Yesterday Kyra went to go play at a neighbor’s house after school. This is the first time that she has done this since we moved to the new neighborhood. It was a playdate that was semi planned by myself and the other little girl’s mother. I had mentioned it to Kyra, but forgot to follow up with the other mom. Kyra was so excited to go that it didn’t ever occur to her to check in at home first, so she surprised the mom with her visit. She is such a cute woman though and was just fine with the play date… now I am THAT mom. Oh well.
An hour after she got there, I went to go pick Kyra up. I had a chance to chat for a little bit with this mom. She told me that the girls had been talking and that the subject was brought up that they both felt like misfits. They had gotten themselves into quite the discussion as they were playing. Kyra felt like a misfit because of all of her food allergies and family circumstances and this other little girl felt like a misfit because of some other issues going on in her life. Apparently they were just chatting as through their feelings and talking as friends, not complaining, just expressing feelings.
As my friend told me this, tears welled up in my eyes. My heart broke for my daughter. I had not realized that she was feeling this way. Although they were not talking derogatory about these feelings, they were just expressing that they felt like didn’t quite fit it.
My mind flashed to how I have been feeling lately and that word hit the nail on the head. Misfit. That is exactly how I have been feeling about myself. I don’t know my place. I don’t know my role. I don’t fit in with the marrieds, I don’t fit in with the singles. I relate to both, but don’t quite fit in. I don’t own my home, I am renting… I don’t fit in with the neighborhood. I don’t know how long we will be here… I have a hard time putting down roots in the ward or school. I am brand new to marriage with someone new… I don’t know quite where my place is as a wife, mother, step mother… who comes first? Where do my needs fall. Misfit misfit misfit. I had gotten really comfortable as being the single mom in South Jordan managing life on my own and being in the comfortable nest that I was. However, shaking life up, giving my ex the house, moving to a new area, new school, new ward, new social scene, new husband, new life, new expectations… misfit misfit misfit. My struggle with my new life and where I fit in has really put me in a funk.
I suddenly felt so selfish. I have been having my own little pity party and feeling like a misfit myself. that I had no idea that my children could be having those same feelings. As much as I have been trying to get my children to be comfortable and happy in their environment, I realize that they are still having some issues. It has been so hard for Kyra to be in an area that is away from all that she knows. She has left behind her friends and her school mates. She has left behind her comfortable home and life there. She is struggling with her food allergies and having to retrain friends, teachers and people at school. She is troubled that she can’t have every thing that she wants. She does struggle that most of my time is focused on the boys who require a large portion of my attention or on things with the home. We still do things together, but not as much.

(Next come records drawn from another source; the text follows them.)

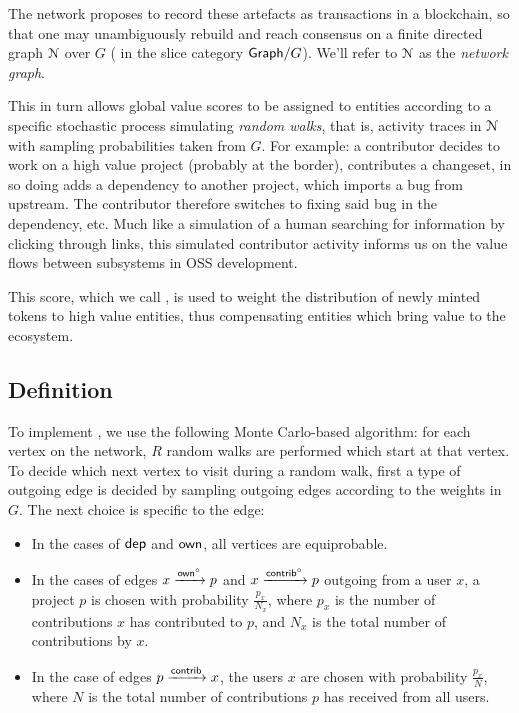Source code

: The \oscoin{} network proposes to record these artefacts as
transactions in a blockchain, so that one may unambiguously rebuild
and reach consensus on a finite directed graph $\mathcal{N}$ over $G$
(\ie{} in the slice category $\mathsf{Graph}/G$). We'll refer to $\mathcal{N}$
as the \emph{network graph}.

This in turn allows global value scores to be assigned to entities
according to a specific stochastic process simulating \emph{random
  walks}, that is, activity traces in $\mathcal{N}$ with sampling
probabilities taken from $G$. For example: a contributor decides to
work on a high value project (probably at the border), contributes a
changeset, in so doing adds a dependency to another project, which imports a
bug from upstream. The contributor therefore switches to fixing said
bug in the dependency, etc. Much like a simulation of a human
searching for information by clicking through links, this simulated
contributor activity informs us on the value flows between subsystems
in OSS development.

This score, which we call \osrank{}, is used to weight the
distribution of newly minted tokens to high value entities, thus
compensating entities which bring value to the ecosystem.

\subsection{Definition}

To implement \osrank{}, we use the following Monte Carlo-based algorithm: for
each vertex on the network, $R$ random walks are performed which start at that
vertex. To decide which next vertex to visit during a random walk, first a type
of outgoing edge is decided by sampling outgoing edges according to the weights
in $G$. The next choice is specific to the edge:

\begin{itemize}
\item In the cases of $\mathsf{dep}$ and $\mathsf{own}$, all vertices are equiprobable.
\item In the cases of edges $x \xrightarrow[]{\mathsf{own}^\circ} p$ and
  $x \xrightarrow[]{\mathsf{contrib}^\circ} p$ outgoing from a user $x$, a project $p$ is
  chosen with probability $\frac{p_x}{N_x}$, where $p_x$ is the number of
  contributions $x$ has contributed to $p$, and $N_x$ is the total number of
  contributions by $x$.
\item In the case of edges $p \xrightarrow[]{\mathsf{contrib}} x$, the users $x$ are
  chosen with probability $\frac{p_x}{N}$, where $N$ is the total number of
  contributions $p$ has received from all users.
\end{itemize}

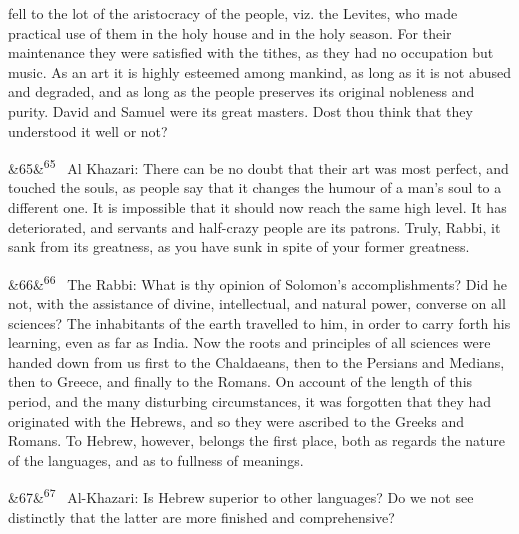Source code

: \documentclass[12pt]{article}
\newcommand{\para}[1][]{\par\noindent\ifx&#1&\else\textsuperscript{\footnotesize #1}~\fi}
\begin{document}
fell to the lot of the aristocracy of the people, viz. the Levites, who made practical use of them in the holy house and in the holy season. For their maintenance they were satisfied with the tithes, as they had no occupation but music. As an art it is highly esteemed among mankind, as long as it is not abused and degraded, and as long as the people preserves its original nobleness and purity. David and Samuel were its great masters. Dost thou think that they understood it well or not?

\para[65] Al Khazari: There can be no doubt that their art was most perfect, and touched the souls, as people say that it changes the humour of a man's soul to a different one. It is impossible that it should now reach the same high level. It has deteriorated, and servants and half-crazy people are its patrons. Truly, Rabbi, it sank from its greatness, as you have sunk in spite of your former greatness.

\para[66] The Rabbi: What is thy opinion of Solomon's accomplishments? Did he not, with the assistance of divine, intellectual, and natural power, converse on all sciences? The inhabitants of the earth travelled to him, in order to carry forth his learning, even as far as India. Now the roots and principles of all sciences were handed down from us first to the Chaldaeans, then to the Persians and Medians, then to Greece, and finally to the Romans. On account of the length of this period, and the many disturbing circumstances, it was forgotten that they had originated with the Hebrews, and so they were ascribed to the Greeks and Romans. To Hebrew, however, belongs the first place, both as regards the nature of the languages, and as to fullness of meanings.

\para[67] Al-Khazari: Is Hebrew superior to other languages? Do we not see distinctly that the latter are more finished and comprehensive?
\end{document}

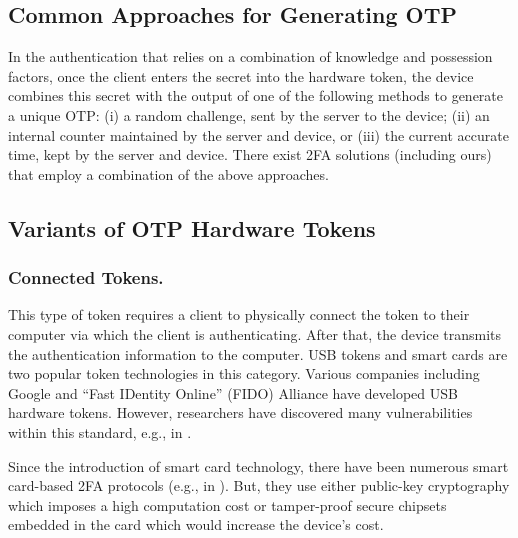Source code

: \vspace{-5mm}
\subsection{Common Approaches for Generating OTP}
\vspace{-2mm}

In the authentication that relies on a combination of knowledge and possession factors, once the client enters the secret into the hardware token, the device combines this secret with the output of one of the following methods to generate a unique OTP:  (i) a random challenge, sent by the server to the device;  (ii) an internal counter maintained by the server and device, or (iii) the current accurate time, kept by the server and device. There exist 2FA solutions (including ours) that employ a combination of the above approaches. 

\vspace{-4mm}
\subsection{Variants of OTP Hardware Tokens}

\vspace{-2mm}
\subsubsection{Connected Tokens.}
This type of token requires a client to physically connect the token to their computer via which the client is authenticating. After that, the device transmits the authentication information to the computer. USB tokens and smart cards are two popular token technologies in this category.  Various companies including Google and  ``Fast IDentity Online'' (FIDO) Alliance have developed USB hardware tokens. However, researchers have discovered many vulnerabilities within this standard, e.g., in \cite{PanosMNPX17,ChangMSS17,LoutfiJ15,ndss/FengLP021}.  

Since the introduction of smart card technology, there have been numerous smart card-based 2FA protocols (e.g., in \cite{gupta2021machine,WangW18,radhakrishnan2022dependable,kim2009more}). But, they use either public-key cryptography which imposes a high computation cost or tamper-proof secure chipsets embedded in the card which would increase the device's cost. 






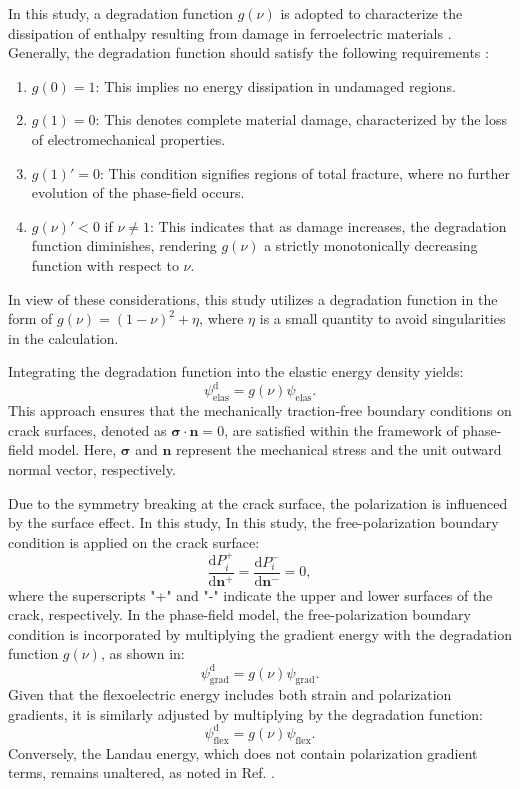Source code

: \documentclass[final,times,fleqn,11pt]{elsarticle}
\begin{document}
In this study, a degradation function $g(\nu)$ is adopted to characterize the dissipation of enthalpy resulting from damage in ferroelectric materials \cite{abdollahi_phase-field_2011,xu_fracture_2010}. Generally, the degradation function should satisfy the following requirements \cite{miehe_thermodynamically_2010}:
\begin{enumerate}
    \item $g(0) = 1 $: This implies no energy dissipation in undamaged regions.
    \item $g(1) = 0 $: This denotes complete material damage, characterized by the loss of electromechanical properties.
    \item $g(1)' = 0$: This condition signifies regions of total fracture, where no further evolution of the phase-field occurs.
    \item $g(\nu)'<0$ if $\nu\neq 1$: This indicates that as damage increases, the degradation function diminishes, rendering $g(\nu)$ a strictly monotonically decreasing function with respect to $\nu$.
\end{enumerate}
In view of these considerations, this study utilizes a degradation function in the form of $g(\nu)=(1-\nu)^2+\eta$, where $\eta$ is a small quantity to avoid singularities in the calculation. 

Integrating the degradation function into the elastic energy density yields:
\begin{equation}
    \psi_{\mathrm{elas}}^\mathrm{d}=g(\nu)\psi_{\mathrm{elas}}.
\end{equation}
This approach ensures that the mechanically traction-free boundary conditions on crack surfaces, denoted as $\mathbf{\sigma}\cdot\mathbf{n}=0$, are satisfied within the framework of phase-field model. Here, $\mathbf{\sigma}$ and $\mathbf{n}$ represent the mechanical stress and the unit outward normal vector, respectively.

Due to the symmetry breaking at the crack surface, the polarization is influenced by the surface effect. In this study, In this study, the free-polarization boundary condition is applied on the crack surface:
\begin{equation}
    \frac{\mathrm{d}P_i^+}{\mathrm{d}\mathbf{n}^+}=\frac{\mathrm{d}P_i^-}{\mathrm{d}\mathrm{\mathbf{n}^-}}=0,
\end{equation}
where the superscripts "+" and "-" indicate the upper and lower surfaces of the crack, respectively. In the phase-field model, the free-polarization boundary condition is incorporated by multiplying the gradient energy with the degradation function $g(\nu)$, as shown in:
\begin{equation}
    \psi_\mathrm{grad}^\mathrm{d}=g(\nu)\psi_\mathrm{grad}.
\end{equation}
Given that the flexoelectric energy includes both strain and polarization gradients, it is similarly adjusted by multiplying by the degradation function:
\begin{equation}
    \psi_{\mathrm{flex}}^\mathrm{d}=g(\nu) \psi_{\mathrm{flex}}.
\end{equation}
Conversely, the Landau energy, which does not contain polarization gradient terms, remains unaltered, as noted in Ref. \cite{abdollahi_phase-field_2011}.
\end{document}
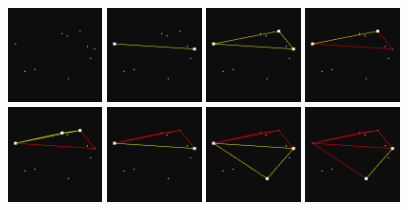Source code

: \documentclass[]{article}
\begin{document}
\begin{figure}[H]
	\begin{center}
		\includegraphics[width=2.5cm]{qh2d/demo2d/frame0.png}
		\includegraphics[width=2.5cm]{qh2d/demo2d/frame1.png}
		\includegraphics[width=2.5cm]{qh2d/demo2d/frame2.png}
		\includegraphics[width=2.5cm]{qh2d/demo2d/frame3.png}
		\includegraphics[width=2.5cm]{qh2d/demo2d/frame4.png}
		\includegraphics[width=2.5cm]{qh2d/demo2d/frame5.png}
		\includegraphics[width=2.5cm]{qh2d/demo2d/frame6.png}
		\includegraphics[width=2.5cm]{qh2d/demo2d/frame7.png}

\end{center}
\end{figure}
\end{document}
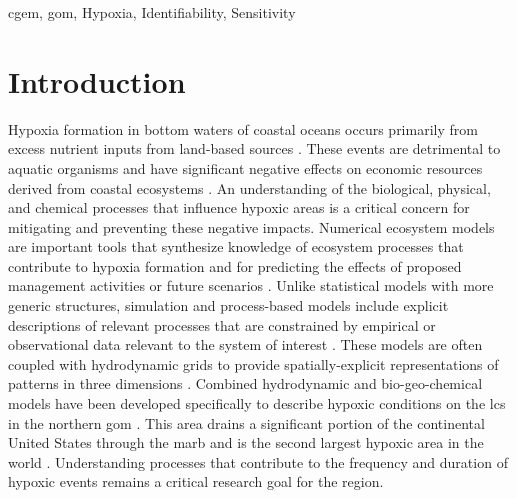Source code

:\documentclass[review]{elsarticle}\usepackage[]{graphicx}\usepackage[]{color}
\begin{document}
\begin{frontmatter}
\begin{keyword}
\ac{cgem}, \ac{gom}, Hypoxia, Identifiability, Sensitivity
\end{keyword}

\end{frontmatter}

\acresetall

\section{Introduction}

Hypoxia formation in bottom waters of coastal oceans occurs primarily from excess nutrient inputs from land-based sources \citep{Justic87,Diaz95,Howarth96}.  These events are detrimental to aquatic organisms and have significant negative effects on economic resources derived from coastal ecosystems \citep{Lipton03,Diaz11}.  An understanding of the biological, physical, and chemical processes that influence hypoxic areas is a critical concern for mitigating and preventing these negative impacts.  Numerical ecosystem models are important tools that synthesize knowledge of ecosystem processes that contribute to hypoxia formation and for predicting the effects of proposed management activities or future scenarios \citep{Scavia04,Hagy07,Camacho14a,Pauer16}.  Unlike statistical models with more generic structures, simulation and process-based models include explicit descriptions of relevant processes that are constrained by empirical or observational data relevant to the system of interest \citep[e.g.][]{Omlin01b,Eldridge10}.  These models are often coupled with hydrodynamic grids to provide spatially-explicit representations of patterns in three dimensions \citep{Warner05,Dortch07,Zhao10,Ganju16}. Combined hydrodynamic and bio-geo-chemical models have been developed specifically to describe hypoxic conditions on the \ac{lcs} in the northern \ac{gom} \citep{Fennel13,Obenour15,Pauer16,Lehrter17}.  This area drains a significant portion of the continental United States through the \ac{marb} and is the second largest hypoxic area in the world \citep{Rabalais02}.  Understanding processes that contribute to the frequency and duration of hypoxic events remains a critical research goal for the region.  
\end{document}
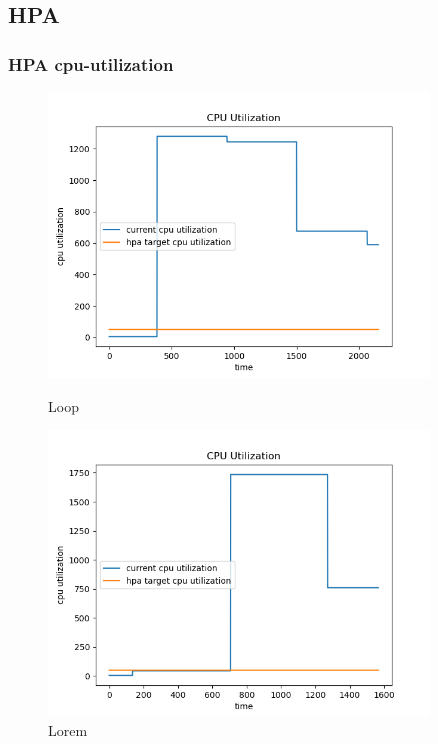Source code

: \subsection{HPA}
\subsubsection{HPA cpu-utilization}
\begin{figure}[h]
    \begin{minipage}[t]{0.5\textwidth}
        \centering
        \includegraphics[width=0.9\textwidth]{../sample_results/loop/hpa/cpu-utilization-hpa.png}
        \caption{Loop}
    \end{minipage}
    \hfill
    \begin{minipage}[t]{0.5\textwidth}
        \centering
        \includegraphics[width=0.9\textwidth]{../sample_results/lorem/hpa/cpu-utilization-hpa.png}
        \caption{Lorem}
    \end{minipage}
\end{figure}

I once again feel like a bit of a crummy mom. I am simply not cutting it right now. I am not able to do all that I need to do to meet her needs. I know that she is getting older and that she will get to be more independent. I know that she will be able to handle more things, I just wish that I was a better mom. I need to focus more on what is good for them and not wallow in my own self pity.
So…. we made a valentines box to make all things ok. Well…. I did it because I really really needed a drop of awesome in my bucket and Kyra really needed a moment for her. It actually turned out really cute. I think we both needed this.